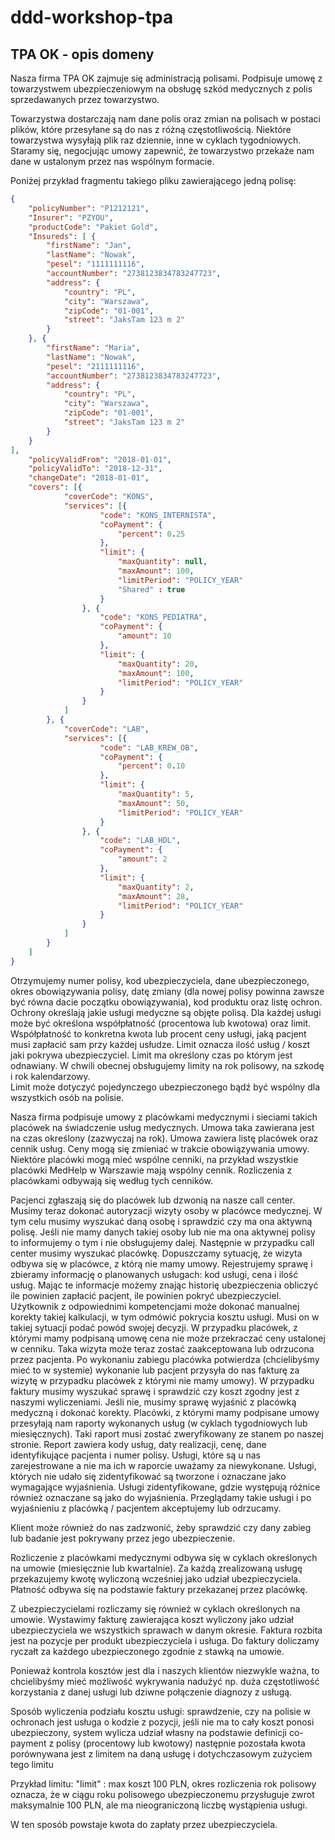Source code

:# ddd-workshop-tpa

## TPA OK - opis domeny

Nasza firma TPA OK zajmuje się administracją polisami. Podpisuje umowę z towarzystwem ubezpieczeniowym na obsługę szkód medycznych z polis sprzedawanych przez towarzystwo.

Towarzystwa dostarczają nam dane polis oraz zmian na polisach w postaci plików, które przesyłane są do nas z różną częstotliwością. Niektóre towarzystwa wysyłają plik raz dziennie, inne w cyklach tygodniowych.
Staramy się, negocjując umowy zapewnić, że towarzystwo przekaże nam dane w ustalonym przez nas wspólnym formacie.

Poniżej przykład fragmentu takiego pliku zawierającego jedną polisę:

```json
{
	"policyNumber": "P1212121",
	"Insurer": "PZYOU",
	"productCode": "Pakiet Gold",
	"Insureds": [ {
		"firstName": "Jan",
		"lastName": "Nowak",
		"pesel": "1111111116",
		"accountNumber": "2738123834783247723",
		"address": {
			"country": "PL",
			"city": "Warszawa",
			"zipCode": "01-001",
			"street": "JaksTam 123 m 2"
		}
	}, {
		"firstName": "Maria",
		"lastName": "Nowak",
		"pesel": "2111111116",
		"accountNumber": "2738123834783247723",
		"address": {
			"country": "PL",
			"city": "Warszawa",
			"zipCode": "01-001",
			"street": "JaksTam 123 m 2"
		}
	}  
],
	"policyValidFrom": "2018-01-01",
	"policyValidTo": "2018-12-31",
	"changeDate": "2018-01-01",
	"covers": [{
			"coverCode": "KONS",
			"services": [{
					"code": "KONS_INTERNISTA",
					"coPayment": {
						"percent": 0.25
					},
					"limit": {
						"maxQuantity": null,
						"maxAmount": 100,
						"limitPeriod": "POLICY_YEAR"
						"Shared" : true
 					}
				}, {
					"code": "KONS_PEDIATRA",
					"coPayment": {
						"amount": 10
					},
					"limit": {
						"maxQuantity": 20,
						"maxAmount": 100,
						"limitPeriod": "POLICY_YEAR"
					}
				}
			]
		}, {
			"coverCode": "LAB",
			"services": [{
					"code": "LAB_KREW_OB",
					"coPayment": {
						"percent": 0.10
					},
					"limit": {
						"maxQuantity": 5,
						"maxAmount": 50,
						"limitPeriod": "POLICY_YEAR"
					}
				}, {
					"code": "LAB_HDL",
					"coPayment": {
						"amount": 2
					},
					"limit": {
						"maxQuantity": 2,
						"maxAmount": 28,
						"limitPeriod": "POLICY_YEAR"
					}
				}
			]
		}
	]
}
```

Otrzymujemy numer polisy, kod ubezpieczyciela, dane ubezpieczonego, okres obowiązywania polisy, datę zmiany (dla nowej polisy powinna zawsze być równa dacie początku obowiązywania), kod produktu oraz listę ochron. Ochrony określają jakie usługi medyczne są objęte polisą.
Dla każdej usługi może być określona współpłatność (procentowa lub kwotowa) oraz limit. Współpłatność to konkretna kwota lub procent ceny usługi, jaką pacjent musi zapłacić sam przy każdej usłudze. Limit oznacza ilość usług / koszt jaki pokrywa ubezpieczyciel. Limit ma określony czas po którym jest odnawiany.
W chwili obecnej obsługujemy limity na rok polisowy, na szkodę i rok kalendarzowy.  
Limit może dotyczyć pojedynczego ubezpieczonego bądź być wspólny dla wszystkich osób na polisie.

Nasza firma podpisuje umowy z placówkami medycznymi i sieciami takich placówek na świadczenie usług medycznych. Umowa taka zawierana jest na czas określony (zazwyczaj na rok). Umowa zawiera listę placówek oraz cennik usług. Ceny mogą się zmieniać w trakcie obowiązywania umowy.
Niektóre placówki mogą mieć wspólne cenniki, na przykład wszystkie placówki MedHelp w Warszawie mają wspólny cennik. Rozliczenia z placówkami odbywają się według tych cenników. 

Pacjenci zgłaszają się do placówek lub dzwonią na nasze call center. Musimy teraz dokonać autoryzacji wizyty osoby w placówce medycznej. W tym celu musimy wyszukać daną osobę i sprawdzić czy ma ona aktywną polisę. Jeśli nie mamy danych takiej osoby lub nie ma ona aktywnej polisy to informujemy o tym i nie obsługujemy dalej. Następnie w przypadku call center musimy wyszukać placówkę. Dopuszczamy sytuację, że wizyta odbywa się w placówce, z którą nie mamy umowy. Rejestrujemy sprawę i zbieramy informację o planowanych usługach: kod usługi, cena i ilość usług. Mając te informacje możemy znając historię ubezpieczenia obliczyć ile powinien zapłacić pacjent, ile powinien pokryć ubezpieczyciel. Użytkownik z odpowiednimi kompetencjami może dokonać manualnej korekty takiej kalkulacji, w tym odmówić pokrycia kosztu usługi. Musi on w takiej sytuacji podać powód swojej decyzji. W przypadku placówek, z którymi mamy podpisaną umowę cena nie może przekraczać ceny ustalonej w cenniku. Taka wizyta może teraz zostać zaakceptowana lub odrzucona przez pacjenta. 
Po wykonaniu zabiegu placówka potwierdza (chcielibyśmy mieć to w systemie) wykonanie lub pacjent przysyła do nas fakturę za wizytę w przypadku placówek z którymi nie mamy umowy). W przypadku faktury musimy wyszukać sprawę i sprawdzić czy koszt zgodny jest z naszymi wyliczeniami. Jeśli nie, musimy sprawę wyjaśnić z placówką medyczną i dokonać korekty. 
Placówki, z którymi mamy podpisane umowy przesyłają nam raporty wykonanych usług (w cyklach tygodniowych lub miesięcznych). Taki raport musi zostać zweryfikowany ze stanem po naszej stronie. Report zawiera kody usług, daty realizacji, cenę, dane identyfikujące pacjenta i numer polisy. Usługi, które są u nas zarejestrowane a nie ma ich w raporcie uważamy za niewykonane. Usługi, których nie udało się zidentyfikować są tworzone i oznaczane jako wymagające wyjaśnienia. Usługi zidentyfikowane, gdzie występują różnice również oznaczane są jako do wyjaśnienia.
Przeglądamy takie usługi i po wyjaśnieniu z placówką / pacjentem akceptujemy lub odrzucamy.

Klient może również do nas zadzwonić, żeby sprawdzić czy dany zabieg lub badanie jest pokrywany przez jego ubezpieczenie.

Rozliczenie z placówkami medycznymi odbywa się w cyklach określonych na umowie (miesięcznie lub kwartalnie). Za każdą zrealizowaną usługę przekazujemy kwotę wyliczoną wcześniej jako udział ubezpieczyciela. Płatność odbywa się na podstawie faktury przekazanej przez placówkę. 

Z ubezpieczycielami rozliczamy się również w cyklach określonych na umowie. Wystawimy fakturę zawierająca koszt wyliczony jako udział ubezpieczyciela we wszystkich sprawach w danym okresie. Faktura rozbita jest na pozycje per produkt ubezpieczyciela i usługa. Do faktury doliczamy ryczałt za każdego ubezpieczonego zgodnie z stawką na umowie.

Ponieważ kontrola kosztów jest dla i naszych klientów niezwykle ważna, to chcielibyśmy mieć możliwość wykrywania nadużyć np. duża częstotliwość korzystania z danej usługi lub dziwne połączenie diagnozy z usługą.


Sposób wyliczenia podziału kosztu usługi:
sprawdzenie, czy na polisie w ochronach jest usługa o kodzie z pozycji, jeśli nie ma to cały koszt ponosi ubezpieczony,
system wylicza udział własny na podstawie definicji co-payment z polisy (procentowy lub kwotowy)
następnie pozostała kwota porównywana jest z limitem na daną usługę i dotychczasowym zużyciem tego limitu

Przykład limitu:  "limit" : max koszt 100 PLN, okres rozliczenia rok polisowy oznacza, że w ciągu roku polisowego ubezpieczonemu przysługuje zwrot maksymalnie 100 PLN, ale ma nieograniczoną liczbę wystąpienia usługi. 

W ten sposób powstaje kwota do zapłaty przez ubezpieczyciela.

● ● ● ●

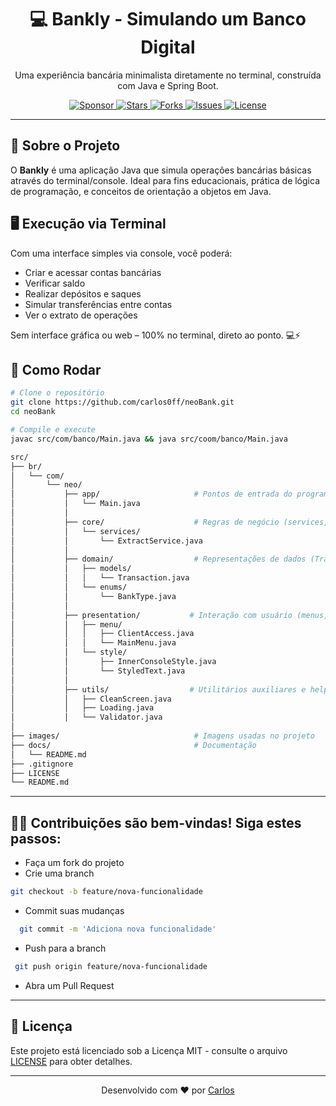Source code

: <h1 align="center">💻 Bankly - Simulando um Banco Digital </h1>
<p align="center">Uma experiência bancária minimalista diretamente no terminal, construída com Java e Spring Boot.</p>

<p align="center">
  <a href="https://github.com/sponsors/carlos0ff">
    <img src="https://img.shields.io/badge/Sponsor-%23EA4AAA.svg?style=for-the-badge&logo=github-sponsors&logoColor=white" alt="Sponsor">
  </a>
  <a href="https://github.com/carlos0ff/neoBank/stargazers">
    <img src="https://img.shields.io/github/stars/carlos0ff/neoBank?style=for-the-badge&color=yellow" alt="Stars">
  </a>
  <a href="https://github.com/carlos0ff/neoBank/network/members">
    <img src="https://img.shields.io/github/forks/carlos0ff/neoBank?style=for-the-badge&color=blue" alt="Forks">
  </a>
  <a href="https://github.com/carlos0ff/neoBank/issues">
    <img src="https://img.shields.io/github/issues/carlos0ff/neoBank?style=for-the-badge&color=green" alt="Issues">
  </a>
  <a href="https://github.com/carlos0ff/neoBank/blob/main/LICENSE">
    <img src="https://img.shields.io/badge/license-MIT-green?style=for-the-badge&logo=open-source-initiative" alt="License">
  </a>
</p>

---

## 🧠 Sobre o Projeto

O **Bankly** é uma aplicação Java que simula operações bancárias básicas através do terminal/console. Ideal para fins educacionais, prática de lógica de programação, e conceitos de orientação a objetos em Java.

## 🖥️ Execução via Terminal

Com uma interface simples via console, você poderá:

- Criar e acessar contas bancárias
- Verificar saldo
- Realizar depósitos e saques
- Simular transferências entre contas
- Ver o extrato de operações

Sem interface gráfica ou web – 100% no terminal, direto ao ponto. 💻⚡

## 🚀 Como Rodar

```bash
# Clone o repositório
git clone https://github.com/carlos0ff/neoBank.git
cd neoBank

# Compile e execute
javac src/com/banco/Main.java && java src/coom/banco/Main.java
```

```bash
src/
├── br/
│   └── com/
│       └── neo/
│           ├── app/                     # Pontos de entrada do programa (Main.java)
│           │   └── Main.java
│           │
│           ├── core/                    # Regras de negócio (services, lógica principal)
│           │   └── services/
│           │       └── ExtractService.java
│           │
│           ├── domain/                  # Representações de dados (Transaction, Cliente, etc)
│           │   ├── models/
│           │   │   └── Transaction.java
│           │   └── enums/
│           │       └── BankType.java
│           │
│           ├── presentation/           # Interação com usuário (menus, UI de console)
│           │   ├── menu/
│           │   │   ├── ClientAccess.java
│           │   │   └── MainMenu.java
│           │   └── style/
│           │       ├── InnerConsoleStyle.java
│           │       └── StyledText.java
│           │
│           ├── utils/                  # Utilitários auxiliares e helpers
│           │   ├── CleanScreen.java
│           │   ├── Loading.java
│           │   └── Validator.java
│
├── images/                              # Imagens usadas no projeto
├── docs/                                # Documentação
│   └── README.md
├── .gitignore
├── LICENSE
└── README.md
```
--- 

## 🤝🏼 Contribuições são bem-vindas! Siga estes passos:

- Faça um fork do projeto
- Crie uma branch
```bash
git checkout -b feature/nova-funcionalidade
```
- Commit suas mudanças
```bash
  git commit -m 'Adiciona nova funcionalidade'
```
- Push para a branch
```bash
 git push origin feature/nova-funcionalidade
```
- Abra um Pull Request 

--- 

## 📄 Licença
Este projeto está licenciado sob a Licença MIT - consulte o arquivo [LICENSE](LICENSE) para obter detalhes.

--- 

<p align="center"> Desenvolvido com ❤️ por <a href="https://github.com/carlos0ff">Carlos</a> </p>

● ● ● ●

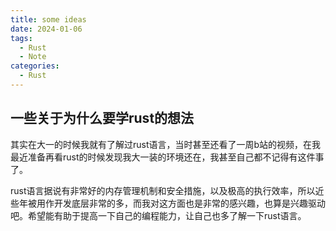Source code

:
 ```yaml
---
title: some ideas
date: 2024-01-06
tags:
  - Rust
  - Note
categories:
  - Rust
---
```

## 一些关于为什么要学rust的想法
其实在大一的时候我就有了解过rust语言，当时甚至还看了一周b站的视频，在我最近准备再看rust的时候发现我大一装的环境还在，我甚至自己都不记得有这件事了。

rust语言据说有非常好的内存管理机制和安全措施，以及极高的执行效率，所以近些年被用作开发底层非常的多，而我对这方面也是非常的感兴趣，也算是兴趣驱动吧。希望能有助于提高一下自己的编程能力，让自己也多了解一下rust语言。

● ● ● ●

* **REQUIREMENT**
From the records, copy out each line that includes the string "contas".

* **RESPONSE**
- Criar e acessar contas bancárias
- Simular transferências entre contas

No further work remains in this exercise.